KKN Tematik Bangun Mahasiswa untuk Lebih Adaptif dan Kreatif di Masa Pandemi

SMJkt/Prajtna Lydiasari

JAKARTA, Suaramerdekajkt.com – Pada dasarnya program Kampus Merdeka Kuliah Kerja Nyata (KKN) Tematik dibangun untuk menyiapkan seluruh mahasiswa untuk lebih adaptif dan kreatif dalam menghadapi perubahan yang sangat cepat atau yang lebih dikenal dengan revolusi cepat ke-4. Sebab, pandemi Covid-19 memberikan dampak di seluruh dunia, termasuk Indonesia.

Hal ini tentu membuat masyarakat harus menyesuaikan diri secara kreatif untuk tetap bertahan di tengah pandemi.
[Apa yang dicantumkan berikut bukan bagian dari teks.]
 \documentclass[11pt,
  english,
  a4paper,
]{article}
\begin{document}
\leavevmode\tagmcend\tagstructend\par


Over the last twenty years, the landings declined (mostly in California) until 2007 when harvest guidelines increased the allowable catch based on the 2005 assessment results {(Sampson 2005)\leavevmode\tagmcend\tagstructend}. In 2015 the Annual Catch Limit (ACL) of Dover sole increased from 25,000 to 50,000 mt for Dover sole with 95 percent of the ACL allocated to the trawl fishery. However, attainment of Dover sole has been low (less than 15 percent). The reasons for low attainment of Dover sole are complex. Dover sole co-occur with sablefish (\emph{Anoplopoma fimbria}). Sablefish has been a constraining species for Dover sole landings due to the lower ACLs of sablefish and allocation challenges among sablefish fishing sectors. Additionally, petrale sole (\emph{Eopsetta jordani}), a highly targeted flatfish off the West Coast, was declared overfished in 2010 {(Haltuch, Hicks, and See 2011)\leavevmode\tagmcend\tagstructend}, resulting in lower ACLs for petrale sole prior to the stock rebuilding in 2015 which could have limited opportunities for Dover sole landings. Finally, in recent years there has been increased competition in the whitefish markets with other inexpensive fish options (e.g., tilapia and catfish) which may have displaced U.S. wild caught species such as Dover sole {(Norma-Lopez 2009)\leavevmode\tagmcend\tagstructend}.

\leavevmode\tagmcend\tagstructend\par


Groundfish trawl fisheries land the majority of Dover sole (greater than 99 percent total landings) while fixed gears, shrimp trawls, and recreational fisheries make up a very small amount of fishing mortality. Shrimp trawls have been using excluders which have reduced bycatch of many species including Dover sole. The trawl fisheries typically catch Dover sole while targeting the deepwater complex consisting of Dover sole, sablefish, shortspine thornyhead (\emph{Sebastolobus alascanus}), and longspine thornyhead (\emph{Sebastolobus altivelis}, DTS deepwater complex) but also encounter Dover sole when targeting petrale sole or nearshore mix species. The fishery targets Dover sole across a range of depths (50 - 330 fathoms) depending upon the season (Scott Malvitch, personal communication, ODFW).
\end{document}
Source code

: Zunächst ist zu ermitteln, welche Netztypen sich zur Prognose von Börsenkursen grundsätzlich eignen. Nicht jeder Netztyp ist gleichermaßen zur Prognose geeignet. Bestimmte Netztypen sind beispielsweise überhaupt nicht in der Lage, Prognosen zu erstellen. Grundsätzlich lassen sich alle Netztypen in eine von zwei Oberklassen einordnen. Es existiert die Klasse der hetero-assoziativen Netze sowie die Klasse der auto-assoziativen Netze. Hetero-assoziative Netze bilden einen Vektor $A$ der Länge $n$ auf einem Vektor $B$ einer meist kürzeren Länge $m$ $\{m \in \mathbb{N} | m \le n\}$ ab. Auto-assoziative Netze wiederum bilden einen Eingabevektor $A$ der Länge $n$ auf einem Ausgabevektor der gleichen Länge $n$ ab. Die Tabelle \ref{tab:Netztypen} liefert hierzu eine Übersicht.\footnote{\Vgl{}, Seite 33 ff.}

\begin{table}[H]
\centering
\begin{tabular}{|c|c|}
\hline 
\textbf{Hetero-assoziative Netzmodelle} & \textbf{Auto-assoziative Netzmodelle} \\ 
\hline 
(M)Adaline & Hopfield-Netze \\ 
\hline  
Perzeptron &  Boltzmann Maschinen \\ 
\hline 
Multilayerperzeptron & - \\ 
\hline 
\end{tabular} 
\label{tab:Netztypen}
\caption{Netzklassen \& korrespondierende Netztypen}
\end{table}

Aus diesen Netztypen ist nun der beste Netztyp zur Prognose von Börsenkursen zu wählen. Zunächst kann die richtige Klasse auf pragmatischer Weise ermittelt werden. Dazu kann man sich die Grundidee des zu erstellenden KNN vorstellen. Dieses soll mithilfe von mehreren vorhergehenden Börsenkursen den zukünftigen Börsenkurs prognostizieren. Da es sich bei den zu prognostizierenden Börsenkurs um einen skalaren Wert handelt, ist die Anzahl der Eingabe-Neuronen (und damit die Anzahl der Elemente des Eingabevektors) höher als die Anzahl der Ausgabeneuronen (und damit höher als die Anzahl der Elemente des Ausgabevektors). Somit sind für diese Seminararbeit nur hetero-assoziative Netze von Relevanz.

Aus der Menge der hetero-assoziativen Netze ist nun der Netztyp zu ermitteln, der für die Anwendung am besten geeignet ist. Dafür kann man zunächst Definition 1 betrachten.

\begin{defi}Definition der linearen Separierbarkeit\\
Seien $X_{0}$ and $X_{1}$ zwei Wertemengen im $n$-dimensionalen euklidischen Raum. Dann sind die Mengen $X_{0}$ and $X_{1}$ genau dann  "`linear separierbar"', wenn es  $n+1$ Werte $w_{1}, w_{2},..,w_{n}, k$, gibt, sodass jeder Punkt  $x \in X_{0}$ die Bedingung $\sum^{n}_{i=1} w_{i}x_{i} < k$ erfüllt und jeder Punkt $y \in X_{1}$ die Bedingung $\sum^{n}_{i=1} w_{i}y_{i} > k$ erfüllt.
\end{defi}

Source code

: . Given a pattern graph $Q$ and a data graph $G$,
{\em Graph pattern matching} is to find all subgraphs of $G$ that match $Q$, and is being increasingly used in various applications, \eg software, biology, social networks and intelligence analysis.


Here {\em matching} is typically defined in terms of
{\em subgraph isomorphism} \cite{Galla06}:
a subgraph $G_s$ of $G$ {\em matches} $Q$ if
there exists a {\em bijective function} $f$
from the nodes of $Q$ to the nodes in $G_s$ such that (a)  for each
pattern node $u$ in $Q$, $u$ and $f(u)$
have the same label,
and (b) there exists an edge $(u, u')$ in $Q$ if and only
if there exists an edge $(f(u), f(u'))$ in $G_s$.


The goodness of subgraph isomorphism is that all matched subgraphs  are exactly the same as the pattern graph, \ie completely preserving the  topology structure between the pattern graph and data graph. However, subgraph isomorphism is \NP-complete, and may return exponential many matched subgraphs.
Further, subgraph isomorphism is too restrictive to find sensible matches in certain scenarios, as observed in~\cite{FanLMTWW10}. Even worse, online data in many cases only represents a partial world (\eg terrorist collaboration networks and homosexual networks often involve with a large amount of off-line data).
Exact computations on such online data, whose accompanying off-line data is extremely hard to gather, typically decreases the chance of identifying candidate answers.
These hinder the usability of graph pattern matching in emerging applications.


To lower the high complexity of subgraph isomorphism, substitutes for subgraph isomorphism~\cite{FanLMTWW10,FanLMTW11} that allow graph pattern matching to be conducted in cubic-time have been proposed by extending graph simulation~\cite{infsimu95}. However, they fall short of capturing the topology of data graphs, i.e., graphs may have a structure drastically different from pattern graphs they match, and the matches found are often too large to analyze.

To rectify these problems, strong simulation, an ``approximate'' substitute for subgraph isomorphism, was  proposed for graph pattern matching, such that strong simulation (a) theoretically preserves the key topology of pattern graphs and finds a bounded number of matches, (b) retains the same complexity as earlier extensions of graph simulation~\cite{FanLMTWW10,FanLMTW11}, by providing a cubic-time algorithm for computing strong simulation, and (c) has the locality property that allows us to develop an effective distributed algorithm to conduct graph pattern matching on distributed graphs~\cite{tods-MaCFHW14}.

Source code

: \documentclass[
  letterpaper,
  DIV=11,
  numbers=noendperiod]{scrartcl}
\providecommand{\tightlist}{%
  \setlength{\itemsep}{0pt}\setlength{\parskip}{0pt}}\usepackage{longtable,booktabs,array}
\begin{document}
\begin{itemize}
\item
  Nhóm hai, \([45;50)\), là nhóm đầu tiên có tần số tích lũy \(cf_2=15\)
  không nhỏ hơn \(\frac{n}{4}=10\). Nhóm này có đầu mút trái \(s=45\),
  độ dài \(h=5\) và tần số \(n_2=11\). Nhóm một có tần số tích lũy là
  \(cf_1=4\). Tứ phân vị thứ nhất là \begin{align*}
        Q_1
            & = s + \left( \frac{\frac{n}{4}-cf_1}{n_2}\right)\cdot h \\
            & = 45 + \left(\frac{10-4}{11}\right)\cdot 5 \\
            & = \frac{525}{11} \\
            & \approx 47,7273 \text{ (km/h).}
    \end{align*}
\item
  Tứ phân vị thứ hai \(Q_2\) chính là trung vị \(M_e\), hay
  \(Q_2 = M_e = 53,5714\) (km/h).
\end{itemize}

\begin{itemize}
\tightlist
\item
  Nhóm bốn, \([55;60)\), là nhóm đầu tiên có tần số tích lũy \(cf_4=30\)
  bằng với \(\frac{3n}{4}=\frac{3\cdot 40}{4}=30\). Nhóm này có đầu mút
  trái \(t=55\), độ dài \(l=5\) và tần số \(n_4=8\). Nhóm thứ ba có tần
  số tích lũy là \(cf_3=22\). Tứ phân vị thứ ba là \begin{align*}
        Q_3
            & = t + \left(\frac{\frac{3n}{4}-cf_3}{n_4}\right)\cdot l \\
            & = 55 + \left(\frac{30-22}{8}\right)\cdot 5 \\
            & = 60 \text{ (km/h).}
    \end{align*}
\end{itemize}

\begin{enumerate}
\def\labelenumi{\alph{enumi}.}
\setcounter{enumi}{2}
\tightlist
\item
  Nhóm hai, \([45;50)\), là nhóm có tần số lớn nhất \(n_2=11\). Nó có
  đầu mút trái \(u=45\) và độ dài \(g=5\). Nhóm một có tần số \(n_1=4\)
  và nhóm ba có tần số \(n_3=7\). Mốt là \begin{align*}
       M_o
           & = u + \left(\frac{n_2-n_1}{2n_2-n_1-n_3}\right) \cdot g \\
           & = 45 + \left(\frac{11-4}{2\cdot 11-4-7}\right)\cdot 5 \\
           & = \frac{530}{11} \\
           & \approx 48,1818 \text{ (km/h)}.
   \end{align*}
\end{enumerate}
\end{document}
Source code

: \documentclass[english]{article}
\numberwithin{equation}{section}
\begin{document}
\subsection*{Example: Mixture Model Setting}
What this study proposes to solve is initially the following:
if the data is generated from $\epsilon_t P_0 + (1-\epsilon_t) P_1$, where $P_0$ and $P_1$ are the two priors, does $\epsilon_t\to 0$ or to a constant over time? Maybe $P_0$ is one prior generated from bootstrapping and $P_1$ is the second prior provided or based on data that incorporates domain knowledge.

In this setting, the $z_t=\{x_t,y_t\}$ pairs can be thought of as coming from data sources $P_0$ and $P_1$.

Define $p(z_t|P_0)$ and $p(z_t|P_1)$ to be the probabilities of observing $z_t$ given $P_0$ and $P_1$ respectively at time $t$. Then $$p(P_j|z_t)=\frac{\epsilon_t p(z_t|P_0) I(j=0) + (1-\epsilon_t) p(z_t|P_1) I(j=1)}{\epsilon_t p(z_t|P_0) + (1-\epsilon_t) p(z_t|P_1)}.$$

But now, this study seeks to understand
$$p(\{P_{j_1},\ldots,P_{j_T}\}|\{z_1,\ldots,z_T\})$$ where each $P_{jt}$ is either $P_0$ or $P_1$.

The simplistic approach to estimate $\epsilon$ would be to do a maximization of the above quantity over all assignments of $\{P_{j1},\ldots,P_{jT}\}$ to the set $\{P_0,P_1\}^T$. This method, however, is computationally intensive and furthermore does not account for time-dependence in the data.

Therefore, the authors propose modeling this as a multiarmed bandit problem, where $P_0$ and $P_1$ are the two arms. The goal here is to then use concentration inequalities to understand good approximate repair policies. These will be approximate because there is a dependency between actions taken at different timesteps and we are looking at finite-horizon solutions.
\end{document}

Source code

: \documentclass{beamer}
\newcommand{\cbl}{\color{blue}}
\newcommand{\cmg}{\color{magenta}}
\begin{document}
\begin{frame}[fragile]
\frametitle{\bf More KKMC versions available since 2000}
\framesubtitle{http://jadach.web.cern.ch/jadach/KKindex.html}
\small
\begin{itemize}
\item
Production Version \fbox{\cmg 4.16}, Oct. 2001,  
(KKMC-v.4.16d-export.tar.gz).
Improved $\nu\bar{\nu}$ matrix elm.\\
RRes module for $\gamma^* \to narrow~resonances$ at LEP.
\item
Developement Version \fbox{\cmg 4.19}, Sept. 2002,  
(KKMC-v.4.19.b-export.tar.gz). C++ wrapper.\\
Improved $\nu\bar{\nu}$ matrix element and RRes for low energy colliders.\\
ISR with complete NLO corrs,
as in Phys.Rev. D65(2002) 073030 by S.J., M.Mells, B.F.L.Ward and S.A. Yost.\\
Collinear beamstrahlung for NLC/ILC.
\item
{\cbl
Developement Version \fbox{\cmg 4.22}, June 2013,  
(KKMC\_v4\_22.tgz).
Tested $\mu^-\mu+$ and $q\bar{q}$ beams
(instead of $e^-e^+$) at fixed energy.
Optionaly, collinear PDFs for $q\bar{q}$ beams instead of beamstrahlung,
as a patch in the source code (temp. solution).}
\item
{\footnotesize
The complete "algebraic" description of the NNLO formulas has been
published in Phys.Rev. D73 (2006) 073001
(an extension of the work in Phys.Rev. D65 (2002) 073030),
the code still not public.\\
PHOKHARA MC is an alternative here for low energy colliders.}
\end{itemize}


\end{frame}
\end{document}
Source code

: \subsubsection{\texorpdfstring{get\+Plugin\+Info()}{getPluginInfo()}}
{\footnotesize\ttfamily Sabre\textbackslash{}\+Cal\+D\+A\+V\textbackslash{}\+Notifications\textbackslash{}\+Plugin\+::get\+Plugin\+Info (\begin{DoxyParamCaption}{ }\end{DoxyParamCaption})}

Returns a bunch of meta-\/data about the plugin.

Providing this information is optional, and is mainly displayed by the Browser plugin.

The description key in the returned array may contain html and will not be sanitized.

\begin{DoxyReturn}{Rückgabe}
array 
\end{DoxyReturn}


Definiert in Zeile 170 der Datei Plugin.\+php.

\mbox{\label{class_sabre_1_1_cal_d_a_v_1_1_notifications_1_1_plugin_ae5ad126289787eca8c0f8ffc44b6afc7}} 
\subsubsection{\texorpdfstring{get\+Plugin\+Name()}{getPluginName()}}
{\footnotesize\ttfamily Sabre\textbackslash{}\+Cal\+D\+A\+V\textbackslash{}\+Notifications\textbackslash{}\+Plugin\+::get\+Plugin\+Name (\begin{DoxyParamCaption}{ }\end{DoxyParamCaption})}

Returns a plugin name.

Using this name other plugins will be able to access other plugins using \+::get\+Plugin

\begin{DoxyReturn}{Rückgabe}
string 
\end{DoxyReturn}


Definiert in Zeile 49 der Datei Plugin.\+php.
Penyesuaian langkah dan kebijakan yang diambil oleh pemerintah terutama Direktorat Jenderal Pendidikan Tinggi (Ditjen Dikti) Kementerian Pendidikan, Kebudayaan, Riset, dan Teknologi (Kemendikbudristek) dalam menghadapi Covid-19 diwujudkan dalam bentuk program Kampus Merdeka KKN Tematik.

“Perubahan ini kemudian diakselerasi dengan peristiwa yang belum pernah direncanakan dan dipikirkan sebelumnya,” ujar Direktur Jenderal Pendidikan Tinggi (Dirjen Dikti) Kemendikbudristek, Nizam.

Nizam memaparkan bahwa saat ini masuk ke era Adaptasi Kebiasaan Baru yang banyak dibicarakan oleh berbagai pihak, namun itu bukan berarti kembali ke kehidupan seperti semula, tetapi bagaimana masyarakat beradaptasi dengan satu kehidupan yang terkendala dengan situasi baru.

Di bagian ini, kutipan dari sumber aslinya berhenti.